I Promise I'm Not a Survivalist Nut. So...

I'm not a nut.
Really.
Sure, back in the 70's in high school I used to listen to a cheap radio between classes, just to make sure no one was announcing the nukes were flying--you know, so I could run and hide between social studies and gym--but I'm not a nut.
I don't live in a secluded mountain fastness surrounded by barbed wire and purebred dobermans. I don't count my ammo or spend my weekends sighting in my 30-06 Springfield at 300 yards. I haven't fired a gun in 20 years. I don't own one, but I probably will soon.
I live in a nearly suburban home, work as a computer guy and seem pretty typical if you were to pass me on the street.
And my dogs might come running at you as you come to the house, but they'll just want to play.
But I do think a little differently.

Most every day, I think to myself "This whole life of mine is so fragile, so dependent on so many other things going so right that it just seems irresponsible not to prepare for at least a short period of time when things go wrong instead."

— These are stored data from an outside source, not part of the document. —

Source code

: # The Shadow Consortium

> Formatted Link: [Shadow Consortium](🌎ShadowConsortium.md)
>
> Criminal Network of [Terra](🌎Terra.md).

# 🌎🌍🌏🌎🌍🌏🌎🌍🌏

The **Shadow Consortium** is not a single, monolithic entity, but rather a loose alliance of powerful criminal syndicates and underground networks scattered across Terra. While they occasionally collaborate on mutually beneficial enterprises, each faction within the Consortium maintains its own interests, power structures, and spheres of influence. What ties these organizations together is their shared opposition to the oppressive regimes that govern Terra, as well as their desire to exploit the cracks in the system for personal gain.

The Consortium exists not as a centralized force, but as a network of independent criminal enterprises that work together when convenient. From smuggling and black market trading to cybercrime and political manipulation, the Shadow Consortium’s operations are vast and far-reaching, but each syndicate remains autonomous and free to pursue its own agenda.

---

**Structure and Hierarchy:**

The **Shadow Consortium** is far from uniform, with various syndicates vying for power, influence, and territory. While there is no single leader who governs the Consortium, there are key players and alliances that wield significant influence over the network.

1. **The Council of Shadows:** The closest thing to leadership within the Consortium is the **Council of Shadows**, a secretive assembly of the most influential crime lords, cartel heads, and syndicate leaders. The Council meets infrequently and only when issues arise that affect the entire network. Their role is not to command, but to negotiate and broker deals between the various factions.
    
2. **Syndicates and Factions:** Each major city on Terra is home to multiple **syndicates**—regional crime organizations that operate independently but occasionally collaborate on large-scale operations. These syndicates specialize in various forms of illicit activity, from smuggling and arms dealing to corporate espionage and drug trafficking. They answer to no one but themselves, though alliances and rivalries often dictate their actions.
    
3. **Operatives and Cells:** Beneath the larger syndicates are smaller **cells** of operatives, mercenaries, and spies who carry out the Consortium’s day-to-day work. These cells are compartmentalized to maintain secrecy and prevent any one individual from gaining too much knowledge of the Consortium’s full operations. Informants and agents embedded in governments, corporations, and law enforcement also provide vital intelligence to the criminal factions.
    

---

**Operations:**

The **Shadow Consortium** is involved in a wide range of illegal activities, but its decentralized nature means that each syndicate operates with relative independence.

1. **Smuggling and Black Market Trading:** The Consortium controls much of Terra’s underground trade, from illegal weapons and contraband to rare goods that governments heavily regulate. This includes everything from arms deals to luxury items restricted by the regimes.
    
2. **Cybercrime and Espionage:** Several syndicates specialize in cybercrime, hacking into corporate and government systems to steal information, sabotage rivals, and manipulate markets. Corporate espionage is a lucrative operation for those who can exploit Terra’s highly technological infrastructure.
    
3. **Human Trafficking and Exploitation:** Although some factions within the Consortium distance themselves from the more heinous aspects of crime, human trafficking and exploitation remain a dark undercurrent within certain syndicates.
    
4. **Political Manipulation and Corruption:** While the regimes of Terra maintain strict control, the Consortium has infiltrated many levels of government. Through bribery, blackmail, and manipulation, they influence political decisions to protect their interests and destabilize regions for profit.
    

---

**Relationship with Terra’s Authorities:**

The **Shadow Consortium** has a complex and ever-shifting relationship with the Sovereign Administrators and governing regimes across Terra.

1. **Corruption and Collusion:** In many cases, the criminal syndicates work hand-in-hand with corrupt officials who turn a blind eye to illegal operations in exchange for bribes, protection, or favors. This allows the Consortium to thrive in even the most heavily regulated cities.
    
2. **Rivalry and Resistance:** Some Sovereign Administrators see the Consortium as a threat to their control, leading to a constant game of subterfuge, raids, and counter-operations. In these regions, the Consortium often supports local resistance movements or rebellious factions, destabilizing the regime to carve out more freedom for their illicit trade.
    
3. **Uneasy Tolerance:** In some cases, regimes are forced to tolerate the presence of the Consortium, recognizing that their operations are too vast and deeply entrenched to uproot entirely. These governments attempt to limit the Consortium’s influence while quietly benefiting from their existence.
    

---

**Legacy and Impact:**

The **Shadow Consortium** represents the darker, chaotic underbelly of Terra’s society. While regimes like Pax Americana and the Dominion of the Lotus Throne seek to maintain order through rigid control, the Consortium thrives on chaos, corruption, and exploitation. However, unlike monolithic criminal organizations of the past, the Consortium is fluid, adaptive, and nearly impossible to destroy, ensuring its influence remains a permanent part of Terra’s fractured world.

So I keep my Swiss Army Cybertool in my Tom Bihn Super Ego Messenger Bag, because you never know when you'll need a knife.

So I've bought a case of long shelf life food.

So I've asked my gun-loving friends "If you only had to have one long gun in the house to manage everything from target shooting to zombie invasions, what would it be?"

So I keep an extra two weeks of Innova dog food around for the dogs.

So I worry how I'll keep my well pump working if the electricity goes out for two weeks. I worry that I haven't solved that problem.

So I keep my passport in good order.

And so, I've started this web site. Because I think there are other people out there who want their bug out bag to be stylish.